EXERCISE OBJECTIVE: Reproduce exactly, and only, the lines below from the one containing "Metrics taken from" through the one containing "Suppose now that".

PROVIDED DATA:
------------------------------------------------------------------------
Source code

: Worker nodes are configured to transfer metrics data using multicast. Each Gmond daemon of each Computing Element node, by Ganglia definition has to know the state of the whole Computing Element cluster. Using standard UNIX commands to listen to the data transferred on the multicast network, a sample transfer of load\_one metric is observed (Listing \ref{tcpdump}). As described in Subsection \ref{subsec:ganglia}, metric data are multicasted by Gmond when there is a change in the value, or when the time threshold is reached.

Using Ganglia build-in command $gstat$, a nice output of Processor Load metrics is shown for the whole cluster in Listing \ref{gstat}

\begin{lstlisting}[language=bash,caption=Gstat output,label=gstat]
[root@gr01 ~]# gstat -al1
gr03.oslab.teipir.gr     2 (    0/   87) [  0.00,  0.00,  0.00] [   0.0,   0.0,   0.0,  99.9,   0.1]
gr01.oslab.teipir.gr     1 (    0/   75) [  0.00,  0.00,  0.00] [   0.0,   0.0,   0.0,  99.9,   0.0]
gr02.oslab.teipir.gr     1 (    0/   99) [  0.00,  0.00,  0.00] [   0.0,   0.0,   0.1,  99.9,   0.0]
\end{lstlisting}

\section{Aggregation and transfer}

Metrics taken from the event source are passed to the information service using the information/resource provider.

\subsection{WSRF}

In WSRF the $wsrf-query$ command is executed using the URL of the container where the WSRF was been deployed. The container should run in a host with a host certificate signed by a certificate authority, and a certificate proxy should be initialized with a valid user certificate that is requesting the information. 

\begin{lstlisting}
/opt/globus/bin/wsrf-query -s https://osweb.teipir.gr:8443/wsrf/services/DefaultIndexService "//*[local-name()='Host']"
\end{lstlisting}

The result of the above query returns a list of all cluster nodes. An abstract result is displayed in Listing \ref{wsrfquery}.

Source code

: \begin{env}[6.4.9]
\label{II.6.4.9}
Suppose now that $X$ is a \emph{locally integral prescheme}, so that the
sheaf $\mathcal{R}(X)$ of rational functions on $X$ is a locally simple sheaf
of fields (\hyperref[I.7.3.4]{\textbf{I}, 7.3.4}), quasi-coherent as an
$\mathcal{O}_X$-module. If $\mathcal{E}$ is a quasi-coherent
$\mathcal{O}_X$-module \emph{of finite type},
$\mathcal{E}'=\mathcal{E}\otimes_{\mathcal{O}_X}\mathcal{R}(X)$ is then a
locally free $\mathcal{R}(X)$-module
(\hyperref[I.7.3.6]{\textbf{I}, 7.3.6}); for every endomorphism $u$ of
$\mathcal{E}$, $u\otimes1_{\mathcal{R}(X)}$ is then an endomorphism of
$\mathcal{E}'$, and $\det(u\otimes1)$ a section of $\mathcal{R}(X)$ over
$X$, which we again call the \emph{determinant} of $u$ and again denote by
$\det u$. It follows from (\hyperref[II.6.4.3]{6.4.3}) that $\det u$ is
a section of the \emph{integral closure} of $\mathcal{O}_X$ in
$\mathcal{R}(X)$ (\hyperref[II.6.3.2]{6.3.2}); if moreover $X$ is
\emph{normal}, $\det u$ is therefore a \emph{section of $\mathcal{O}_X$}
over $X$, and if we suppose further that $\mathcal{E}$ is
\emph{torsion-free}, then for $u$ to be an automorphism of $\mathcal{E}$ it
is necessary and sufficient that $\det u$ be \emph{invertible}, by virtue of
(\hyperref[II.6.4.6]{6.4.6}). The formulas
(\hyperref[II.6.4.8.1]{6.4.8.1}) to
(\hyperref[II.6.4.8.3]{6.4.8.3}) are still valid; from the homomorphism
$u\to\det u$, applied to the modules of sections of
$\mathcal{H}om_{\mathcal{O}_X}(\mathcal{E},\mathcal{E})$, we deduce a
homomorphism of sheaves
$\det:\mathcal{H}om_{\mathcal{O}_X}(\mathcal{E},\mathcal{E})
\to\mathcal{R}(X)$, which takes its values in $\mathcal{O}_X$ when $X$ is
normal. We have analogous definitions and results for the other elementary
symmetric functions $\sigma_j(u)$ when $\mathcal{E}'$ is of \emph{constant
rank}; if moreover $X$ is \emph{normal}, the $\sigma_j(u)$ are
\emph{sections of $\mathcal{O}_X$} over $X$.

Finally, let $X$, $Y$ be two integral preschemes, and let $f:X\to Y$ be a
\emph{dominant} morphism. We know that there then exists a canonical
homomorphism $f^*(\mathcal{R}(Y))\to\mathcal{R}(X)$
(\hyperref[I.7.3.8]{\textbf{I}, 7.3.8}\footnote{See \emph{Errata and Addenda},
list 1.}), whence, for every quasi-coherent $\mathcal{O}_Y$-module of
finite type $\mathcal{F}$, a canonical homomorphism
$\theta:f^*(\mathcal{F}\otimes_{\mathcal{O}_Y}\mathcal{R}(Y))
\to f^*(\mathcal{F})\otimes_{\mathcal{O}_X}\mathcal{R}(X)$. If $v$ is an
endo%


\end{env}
------------------------------------------------------------------------
SOLUTION FOR THIS PROBLEM:
Metrics taken from the event source are passed to the information service using the information/resource provider.

\subsection{WSRF}

In WSRF the $wsrf-query$ command is executed using the URL of the container where the WSRF was been deployed. The container should run in a host with a host certificate signed by a certificate authority, and a certificate proxy should be initialized with a valid user certificate that is requesting the information. 

\begin{lstlisting}
/opt/globus/bin/wsrf-query -s https://osweb.teipir.gr:8443/wsrf/services/DefaultIndexService "//*[local-name()='Host']"
\end{lstlisting}

The result of the above query returns a list of all cluster nodes. An abstract result is displayed in Listing \ref{wsrfquery}.

Source code

: \begin{env}[6.4.9]
\label{II.6.4.9}
Suppose now that $X$ is a \emph{locally integral prescheme}, so that the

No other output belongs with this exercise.